I always knew it was safe, says this retiree, getting his AstraZeneca jab in a Paris pharmacy. People are panicking, but there are always some side effects.
That view was echoed by many inEuropean capitals Friday (March 19), as the continent pushed to get its COVID-19 vaccination drive back on track after EU and British regulators said the benefits of AstraZeneca's shot outweighed any risks.
Next comes a test of public confidence.
At least 13 countries in Europe suspended or delayed use this week after reports of blood clots and bleeding prompted an investigation.
Germany also resumed the shots on Friday, as cases there rise after an ease in restrictions.
Spain and the Netherlands will restart next week.
A few countries still have caveats.
Even as Prime Minister Jean Castex had the AstraZeneca shot, declaring he "couldn't feel a thing," France said it would limit its use to over-55s, fearing blood clots were more likely in younger people.

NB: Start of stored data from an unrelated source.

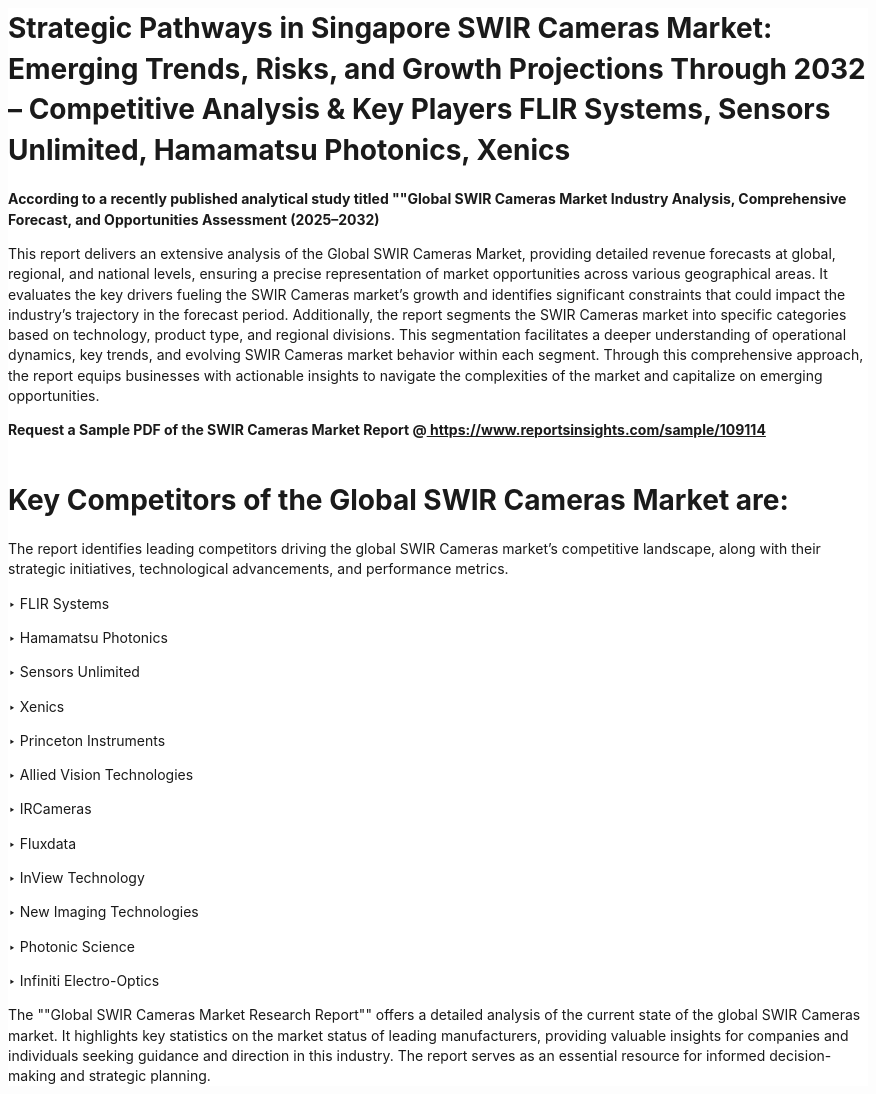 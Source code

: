 # Strategic Pathways in Singapore SWIR Cameras Market: Emerging Trends, Risks, and Growth Projections Through 2032 – Competitive Analysis & Key Players FLIR Systems, Sensors Unlimited, Hamamatsu Photonics, Xenics

<strong>According to a recently published analytical study titled ""Global SWIR Cameras Market Industry Analysis, Comprehensive Forecast, and Opportunities Assessment (2025–2032)</strong>

This report delivers an extensive analysis of the Global SWIR Cameras Market, providing detailed revenue forecasts at global, regional, and national levels, ensuring a precise representation of market opportunities across various geographical areas. It evaluates the key drivers fueling the SWIR Cameras market’s growth and identifies significant constraints that could impact the industry’s trajectory in the forecast period. Additionally, the report segments the SWIR Cameras market into specific categories based on technology, product type, and regional divisions. This segmentation facilitates a deeper understanding of operational dynamics, key trends, and evolving SWIR Cameras market behavior within each segment. Through this comprehensive approach, the report equips businesses with actionable insights to navigate the complexities of the market and capitalize on emerging opportunities.

<strong>Request a Sample PDF of the SWIR Cameras Market Report </strong><strong>@<a href=https://www.reportsinsights.com/sample/109114> https://www.reportsinsights.com/sample/109114</a></strong></font>

# <strong>Key Competitors of the Global SWIR Cameras Market are:</strong>

The report identifies leading competitors driving the global SWIR Cameras market’s competitive landscape, along with their strategic initiatives, technological advancements, and performance metrics.

‣ FLIR Systems

‣ Hamamatsu Photonics

‣ Sensors Unlimited

‣ Xenics

‣ Princeton Instruments

‣ Allied Vision Technologies

‣ IRCameras

‣ Fluxdata

‣ InView Technology

‣ New Imaging Technologies

‣ Photonic Science

‣ Infiniti Electro-Optics

The ""Global SWIR Cameras Market Research Report"" offers a detailed analysis of the current state of the global SWIR Cameras market. It highlights key statistics on the market status of leading manufacturers, providing valuable insights for companies and individuals seeking guidance and direction in this industry. The report serves as an essential resource for informed decision-making and strategic planning.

And Lithuania will let people choose their vaccine, in a possible litmus test of sentiment.
Both Denmark and Sweden are holding off, saying they need more time to make a decision.
AstraZeneca's vaccine is seen as an important weapon against COVID due to its relatively easy storage and transport, and low price compared to others available.
Europe's leaders say they need to accelerate vaccinations, with deaths in the EU surpassing half a million and less than a tenth of the bloc's population inoculated.
Germany's health minister warned aren't enough vaccines to contain a third wave of infections, as signs are growing that one is imminent.
Paris imposed a a new lockdown that comes into force at midnight on Friday, prompting residents to flock to railway stations to get out of the city.
It's due to last for a month.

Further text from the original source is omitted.